[Rendered images with source text]
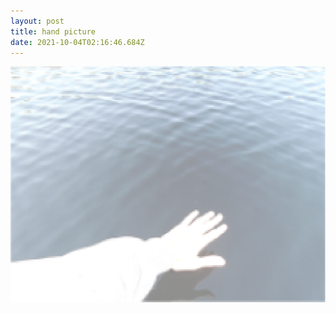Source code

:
 ```yaml
---
layout: post
title: hand picture
date: 2021-10-04T02:16:46.684Z
---
```

![](/assets/uploads/screen-shot-2021-01-18-at-3.46.53-pm.png)
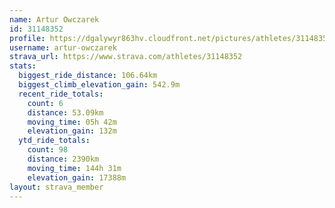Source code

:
 ```yaml
---
name: Artur Owczarek
id: 31148352
profile: https://dgalywyr863hv.cloudfront.net/pictures/athletes/31148352/15906846/1/large.jpg
username: artur-owczarek
strava_url: https://www.strava.com/athletes/31148352
stats:
  biggest_ride_distance: 106.64km
  biggest_climb_elevation_gain: 542.9m
  recent_ride_totals:
    count: 6
    distance: 53.09km
    moving_time: 05h 42m
    elevation_gain: 132m
  ytd_ride_totals:
    count: 98
    distance: 2390km
    moving_time: 144h 31m
    elevation_gain: 17388m
layout: strava_member
--- 
```

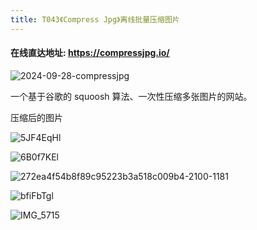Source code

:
 ```yaml
---
title: T043《Compress Jpg》离线批量压缩图片
---
```


#### 在线直达地址:  https://compressjpg.io/

![2024-09-28-compressjpg](https://cdn.fangyuanxiaozhan.com/assets/1727503269391K3zBf33X.gif)

一个基于谷歌的 squoosh 算法、一次性压缩多张图片的网站。



压缩后的图片

![5JF4EqHl](https://cdn.fangyuanxiaozhan.com/assets/1727503155128cxHc7BaK.jpeg)

![6B0f7KEl](https://cdn.fangyuanxiaozhan.com/assets/17275031551406D4Cdm2K.jpeg)

![272ea4f54b8f89c95223b3a518c009b4-2100-1181](https://cdn.fangyuanxiaozhan.com/assets/17275031551435tRhx03e.webp)

![bfiFbTgl](https://cdn.fangyuanxiaozhan.com/assets/1727503155138pRxsNw5S.jpeg)

![IMG_5715](https://cdn.fangyuanxiaozhan.com/assets/1727503155290Z3bjDXXP.png)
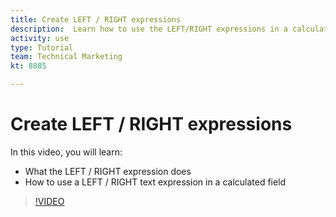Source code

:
 ```yaml
---
title: Create LEFT / RIGHT expressions
description:  Learn how to use the LEFT/RIGHT expressions in a calculated field in Adobe [!DNL Workfront].
activity: use
type: Tutorial
team: Technical Marketing
kt: 8885

---
```

# Create LEFT / RIGHT expressions

In this video, you will learn:

* What the LEFT / RIGHT expression does
* How to use a LEFT / RIGHT text expression in a calculated field

>[!VIDEO](https://video.tv.adobe.com/v/335179/?quality=12)
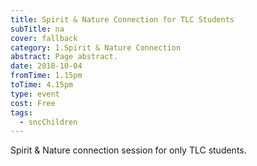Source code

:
 ```yaml
---
title: Spirit & Nature Connection for TLC Students
subTitle: na
cover: fallback
category: 1.Spirit & Nature Connection
abstract: Page abstract.
date: 2018-10-04
fromTime: 1.15pm
toTime: 4.15pm
type: event
cost: Free
tags:
  - sncChildren
---
```


Spirit & Nature connection session for only TLC students.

▶ THE TASK
Transcribe each entry above exactly, apart from the pictures.

▶ EXPECTED OUTPUT
Source code

:
 ```yaml
---
layout: post
title: hand picture
date: 2021-10-04T02:16:46.684Z
---
```

![](/assets/uploads/screen-shot-2021-01-18-at-3.46.53-pm.png)
Source code

:
 ```yaml
---
name: Artur Owczarek
id: 31148352
profile: https://dgalywyr863hv.cloudfront.net/pictures/athletes/31148352/15906846/1/large.jpg
username: artur-owczarek
strava_url: https://www.strava.com/athletes/31148352
stats:
  biggest_ride_distance: 106.64km
  biggest_climb_elevation_gain: 542.9m
  recent_ride_totals:
    count: 6
    distance: 53.09km
    moving_time: 05h 42m
    elevation_gain: 132m
  ytd_ride_totals:
    count: 98
    distance: 2390km
    moving_time: 144h 31m
    elevation_gain: 17388m
layout: strava_member
--- 
```

Source code

:
 ```yaml
---
title: T043《Compress Jpg》离线批量压缩图片
---
```


#### 在线直达地址:  https://compressjpg.io/

![2024-09-28-compressjpg](https://cdn.fangyuanxiaozhan.com/assets/1727503269391K3zBf33X.gif)

一个基于谷歌的 squoosh 算法、一次性压缩多张图片的网站。



压缩后的图片

![5JF4EqHl](https://cdn.fangyuanxiaozhan.com/assets/1727503155128cxHc7BaK.jpeg)

![6B0f7KEl](https://cdn.fangyuanxiaozhan.com/assets/17275031551406D4Cdm2K.jpeg)

![272ea4f54b8f89c95223b3a518c009b4-2100-1181](https://cdn.fangyuanxiaozhan.com/assets/17275031551435tRhx03e.webp)

![bfiFbTgl](https://cdn.fangyuanxiaozhan.com/assets/1727503155138pRxsNw5S.jpeg)

![IMG_5715](https://cdn.fangyuanxiaozhan.com/assets/1727503155290Z3bjDXXP.png)
Source code

:
 ```yaml
---
title: Create LEFT / RIGHT expressions
description:  Learn how to use the LEFT/RIGHT expressions in a calculated field in Adobe [!DNL Workfront].
activity: use
type: Tutorial
team: Technical Marketing
kt: 8885

---
```

# Create LEFT / RIGHT expressions

In this video, you will learn:

* What the LEFT / RIGHT expression does
* How to use a LEFT / RIGHT text expression in a calculated field

>[!VIDEO](https://video.tv.adobe.com/v/335179/?quality=12)
Source code

:
 ```yaml
---
title: Spirit & Nature Connection for TLC Students
subTitle: na
cover: fallback
category: 1.Spirit & Nature Connection
abstract: Page abstract.
date: 2018-10-04
fromTime: 1.15pm
toTime: 4.15pm
type: event
cost: Free
tags:
  - sncChildren
---
```


Spirit & Nature connection session for only TLC students.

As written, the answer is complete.